Irish-American political leaders have expressed anger, regret and concern over the British government's postponing of the Northern Ireland Assembly elections. Some Irish-American groups are planning to rally on May 29 outside the British Consulate in Manhattan to protest the cancellation.

The decision by British Prime Minister Tony Blair to long-finger the May 29 vote resulted in virtual unanimity of view between Irish-American political leaders and lobby groups.


Senator Edward Kennedy said he regretted the decision to postpone the vote.


"The good faith efforts of Sinn Fein and the Irish and British governments had brought the parties to the threshold of an imminent and historic breakthrough that could well have guaranteed the success of the peace process," Kennedy said last week.
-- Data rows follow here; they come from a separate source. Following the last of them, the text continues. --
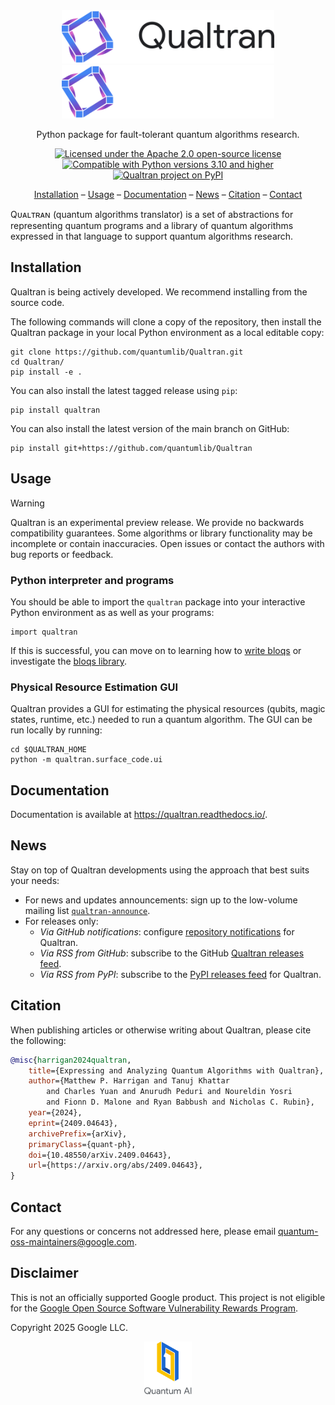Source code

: <!-- H1 title omitted because our logo acts as the title. -->

<div align="center">
<img alt="Qualtran logo" width="340px" src="docs/_static/qualtran-logo-black.svg#gh-light-mode-only">
<img alt="Qualtran logo" width="340px" src="docs/_static/qualtran-logo-white.svg#gh-dark-mode-only">
<br>

Python package for fault-tolerant quantum algorithms research.

[![Licensed under the Apache 2.0 open-source license](https://img.shields.io/badge/License-Apache%202.0-3c60b1.svg?logo=opensourceinitiative\&logoColor=white\&style=flat-square)](https://github.com/quantumlib/qualtran/blob/main/LICENSE)
[![Compatible with Python versions 3.10 and higher](https://img.shields.io/badge/Python-3.10+-6828b2.svg?style=flat-square&logo=python&logoColor=white)](https://www.python.org/downloads/)
[![Qualtran project on PyPI](https://img.shields.io/pypi/v/qualtran.svg?logo=python&logoColor=white&label=PyPI&style=flat-square&color=9d3bb8)](https://pypi.org/project/qualtran)

[Installation](#installation) &ndash;
[Usage](#usage) &ndash;
[Documentation](#documentation) &ndash;
[News](#news) &ndash;
[Citation](#citation) &ndash;
[Contact](#contact)

</div>

Qᴜᴀʟᴛʀᴀɴ (quantum algorithms translator) is a set of abstractions for representing quantum
programs and a library of quantum algorithms expressed in that language to support quantum
algorithms research.

## Installation

Qualtran is being actively developed. We recommend installing from the source code.

The following commands will clone a copy of the repository, then install the Qualtran package in
your local Python environment as a local editable copy:

```shell
git clone https://github.com/quantumlib/Qualtran.git
cd Qualtran/
pip install -e .
```

You can also install the latest tagged release using `pip`:

```shell
pip install qualtran
```

You can also install the latest version of the main branch on GitHub:

```shell
pip install git+https://github.com/quantumlib/Qualtran
```

## Usage

> [!WARNING]
> Qualtran is an experimental preview release. We provide no backwards compatibility guarantees.
> Some algorithms or library functionality may be incomplete or contain inaccuracies. Open issues or
> contact the authors with bug reports or feedback.

### Python interpreter and programs

You should be able to import the `qualtran` package into your interactive Python environment as
as well as your programs:

```shell
import qualtran
```

If this is successful, you can move on to learning how to
[write bloqs](https://qualtran.readthedocs.io/en/latest/_infra/Bloqs-Tutorial.html) or investigate
the [bloqs library](https://qualtran.readthedocs.io/en/latest/bloqs/index.html#bloqs-library).

### Physical Resource Estimation GUI

Qualtran provides a GUI for estimating the physical resources (qubits, magic states, runtime, etc.)
needed to run a quantum algorithm. The GUI can be run locally by running:

```shell
cd $QUALTRAN_HOME
python -m qualtran.surface_code.ui
```

## Documentation

Documentation is available at https://qualtran.readthedocs.io/.

## News

Stay on top of Qualtran developments using the approach that best suits your needs:

*   For news and updates announcements: sign up to the low-volume mailing list
    [`qualtran-announce`].
*   For releases only:
    *   *Via GitHub notifications*: configure [repository notifications] for Qualtran.
    *   *Via RSS from GitHub*: subscribe to the GitHub [Qualtran releases feed].
    *   *Via RSS from PyPI*: subscribe to the [PyPI releases feed] for Qualtran.

[`qualtran-announce`]: https://groups.google.com/g/qualtran-announce
[repository notifications]: https://docs.github.com/github/managing-subscriptions-and-notifications-on-github/configuring-notifications
[Qualtran releases feed]: https://github.com/quantumlib/Qualtran/releases.atom
[PyPI releases feed]: https://pypi.org/rss/project/qualtran/releases.xml

## Citation<a name="how-to-cite"></a>

When publishing articles or otherwise writing about Qualtran, please cite the
following:

```bibtex
@misc{harrigan2024qualtran,
    title={Expressing and Analyzing Quantum Algorithms with Qualtran},
    author={Matthew P. Harrigan and Tanuj Khattar
        and Charles Yuan and Anurudh Peduri and Noureldin Yosri
        and Fionn D. Malone and Ryan Babbush and Nicholas C. Rubin},
    year={2024},
    eprint={2409.04643},
    archivePrefix={arXiv},
    primaryClass={quant-ph},
    doi={10.48550/arXiv.2409.04643},
    url={https://arxiv.org/abs/2409.04643},
}
```

## Contact

For any questions or concerns not addressed here, please email
quantum-oss-maintainers@google.com.

## Disclaimer

This is not an officially supported Google product. This project is not
eligible for the [Google Open Source Software Vulnerability Rewards
Program](https://bughunters.google.com/open-source-security).

Copyright 2025 Google LLC.

<div align="center">
  <a href="https://quantumai.google">
    <img width="15%" alt="Google Quantum AI"
         src="./docs/_static/quantum-ai-vertical.svg">
  </a>
</div>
"In the recent negotiations, the IRA had responded to every reasonable effort to clarify its commitment to end its support for violence. The Unionists cannot forever have a veto on the peace process. The people of Northern Ireland deserve better."


A joint statement by the leaders of nine Irish American organizations went further in condemning Blair's decision. The leaders described the move as a "reprehensible violation of democratic principles."


"Either there is democracy or there is not, and there can be no democracy without fair elections," the group said in a statement. "Britain's participation in a war to bring democracy to Iraq, while at the same time denying democracy in the north of Ireland, is the height of hypocrisy."


The statement was signed by heads and representatives of the Ancient Order of Hibernians, Irish American Unity Conference, Americans for a New Irish Agenda, the Brehon Law Society, the Irish American Labor Coalition, Irish Northern Aid, the Irish Parades Emergency Committee, Lawyers' Alliance for Justice in Ireland and the Children of Ireland Group/Irish Education Foundation.


The statement said that the people of the North should be allowed to "cast an honest vote without political manipulation." It also expressed a desire to see responses from the Irish and U.S. governments that would be both "severe and helpful" in restoring political progress in the North "along democratic lines."


The British government had "unilaterally suspended" the political institutions established under the Good Friday agreement four times since its signing," the group statement said.


Despite the appeal for a firm response from the Bush administration, the initial indication from Washington was that while it was disappointed with the postponing of the elections, it did not view Blair's decision as one that might threaten the GFA.


The administration's point man on the North, Dr. Richard Haass, described the postponing of the vote as "a bump in the road" but not a crisis.


Haass told the Irish national television and radio network, RTE, that the Bush administration's view was that statements from the IRA and Sinn Féin needed to go further and that holding elections at this juncture would not move the peace process forward.


Haass said that what was being asked of the republican movement was "quite small compared to what it has already agreed to." Again referring to republicans, Haass said that this "was not a time for vagueness but a moment for clarity and specificity."


The lobby group Irish American Republicans said it supported holding elections as soon as practicable and regretted the decision to cancel the vote.


Spokesman Grant Lally said that IAR also supported President Bush's call for all paramilitary groups to disarm and renounce violence. Thought disappointed over the election decision, IAR was supportive of the simultaneous publication of the joint Irish-British declaration, Lally said,


Rep. Peter King, a co-chair of the congressional Ad Hoc Committee for Irish Affairs, said he had wanted to see the elections take place but was taking some comfort from the fact that the Irish and British governments had proceeded as scheduled with the publication of the joint declaration.


King said he hoped that the joint declaration would be a spur for reforms in a number of areas, most especially policing, even though the elections were not going ahead.


The declaration, King said, would stop the peace process from going into neutral or reverse. And he said it also helped Sinn Féin leader Gerry Adams with his followers because it showed what the republican movement was going to get in return for concessions from the IRA.